Targeting middle-class taxpayers could be accomplished through an income limit or through the size of the cap itself, which would limit the benefits going toward those with the highest property and income tax bills.
Such a SALT change could cost about $25 billion per year, Malliotakis said, but that depends on the size and duration of the cap adjustment. She said she opposes any changes to the alternative minimum tax, which could hit middle-class taxpayers.
Thursday’s discussion followed a Wednesday meeting between pro-SALT members and House Speaker Mike Johnson and Ways and Means Committee Chairman Jason Smith. Members left the meeting saying the two factions didn’t reach a deal.

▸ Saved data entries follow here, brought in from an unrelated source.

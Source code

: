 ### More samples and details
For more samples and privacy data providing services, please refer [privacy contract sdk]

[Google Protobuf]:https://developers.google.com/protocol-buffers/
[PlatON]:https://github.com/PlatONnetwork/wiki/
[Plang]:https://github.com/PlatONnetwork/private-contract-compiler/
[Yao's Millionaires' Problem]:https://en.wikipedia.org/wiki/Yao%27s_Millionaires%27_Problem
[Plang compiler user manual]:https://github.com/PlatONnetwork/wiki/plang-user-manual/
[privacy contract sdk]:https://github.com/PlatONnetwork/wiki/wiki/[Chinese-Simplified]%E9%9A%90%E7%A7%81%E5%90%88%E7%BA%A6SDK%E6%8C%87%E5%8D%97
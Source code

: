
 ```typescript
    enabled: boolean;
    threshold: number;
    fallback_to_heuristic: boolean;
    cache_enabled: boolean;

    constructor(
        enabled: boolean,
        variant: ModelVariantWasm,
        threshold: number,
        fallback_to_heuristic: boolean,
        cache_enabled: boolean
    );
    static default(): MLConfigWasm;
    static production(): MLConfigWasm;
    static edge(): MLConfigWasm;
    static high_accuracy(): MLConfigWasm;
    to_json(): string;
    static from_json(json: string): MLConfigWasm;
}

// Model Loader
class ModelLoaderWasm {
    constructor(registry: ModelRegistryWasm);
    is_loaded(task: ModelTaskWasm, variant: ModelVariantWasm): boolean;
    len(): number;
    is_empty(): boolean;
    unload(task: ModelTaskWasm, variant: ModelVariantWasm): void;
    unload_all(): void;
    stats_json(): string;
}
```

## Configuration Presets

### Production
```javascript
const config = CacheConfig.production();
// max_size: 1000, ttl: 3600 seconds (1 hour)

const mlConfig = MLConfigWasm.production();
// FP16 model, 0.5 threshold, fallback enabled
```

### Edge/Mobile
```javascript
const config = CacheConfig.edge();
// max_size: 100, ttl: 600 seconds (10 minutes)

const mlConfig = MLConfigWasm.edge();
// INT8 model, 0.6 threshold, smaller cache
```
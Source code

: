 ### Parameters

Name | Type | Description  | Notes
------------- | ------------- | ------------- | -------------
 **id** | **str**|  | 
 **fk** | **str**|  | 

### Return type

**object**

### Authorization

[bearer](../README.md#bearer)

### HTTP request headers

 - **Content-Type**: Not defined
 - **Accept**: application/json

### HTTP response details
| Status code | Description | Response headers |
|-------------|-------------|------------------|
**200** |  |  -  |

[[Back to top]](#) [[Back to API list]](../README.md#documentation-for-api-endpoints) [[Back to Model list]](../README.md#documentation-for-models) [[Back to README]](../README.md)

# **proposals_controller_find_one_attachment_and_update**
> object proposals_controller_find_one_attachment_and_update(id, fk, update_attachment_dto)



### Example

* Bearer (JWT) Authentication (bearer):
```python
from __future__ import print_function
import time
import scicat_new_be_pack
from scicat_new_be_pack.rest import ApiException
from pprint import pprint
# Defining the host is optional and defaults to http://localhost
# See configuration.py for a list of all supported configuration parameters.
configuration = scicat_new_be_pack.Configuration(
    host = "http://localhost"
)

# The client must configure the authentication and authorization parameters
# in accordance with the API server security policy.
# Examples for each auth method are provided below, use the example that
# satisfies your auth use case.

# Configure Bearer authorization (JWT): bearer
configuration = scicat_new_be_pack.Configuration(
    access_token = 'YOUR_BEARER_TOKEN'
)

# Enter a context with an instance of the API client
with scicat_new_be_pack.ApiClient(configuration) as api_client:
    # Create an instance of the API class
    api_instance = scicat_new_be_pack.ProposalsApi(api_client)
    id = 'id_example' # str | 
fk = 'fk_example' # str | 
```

An income limit would curb benefits for residents in some of the most expensive areas of the country — near New York City and Southern California — that are most concerned about the SALT deduction.
“I have made clear in no uncertain terms that I won’t support an income limit,” Representative Mike Lawler, who represents a suburban district just north of New York City, said in an interview Thursday, adding that he’s waiting to see a concrete SALT proposal from the Ways and Means Committee.
How to expand SALT — which was limited in President Donald Trump’s first-term tax bill — is among the most politically divisive issues facing Congress as lawmakers negotiate the contours of tax and spending legislation that they’re billing as their signature legislative priority for the year.
Trump met with Johnson and other key Republicans at the White House on Thursday to discuss the overall tax package, which forms the basis of the president’s legislative agenda.
“The final details are coming together, and they’re coming together rapidly, and I think we’re right on schedule,” Trump said.
The plan will renew Trump’s 2017 cuts, but Republicans face a series of tough choices as they debate which new levy reductions to include and whether to cut popular benefit programs, including Medicaid.
The deduction is an important issue to a small, but vocal, faction of House Republicans representing high-tax areas. A narrow GOP majority means that the pro-SALT members can block the bill if they view the tax changes as too meager for their constituents.
“I just don’t support that policy, but there’s gonna be 1,000 choices in this package,” Representative Chip Roy, a hardline conservative member from Texas, said. “But then again, you got to figure out how to get a deal done. So if the math adds up and we’re doing enough on the spending restraint side, and the tax policy works out, and SALT goes up a little, whatever.”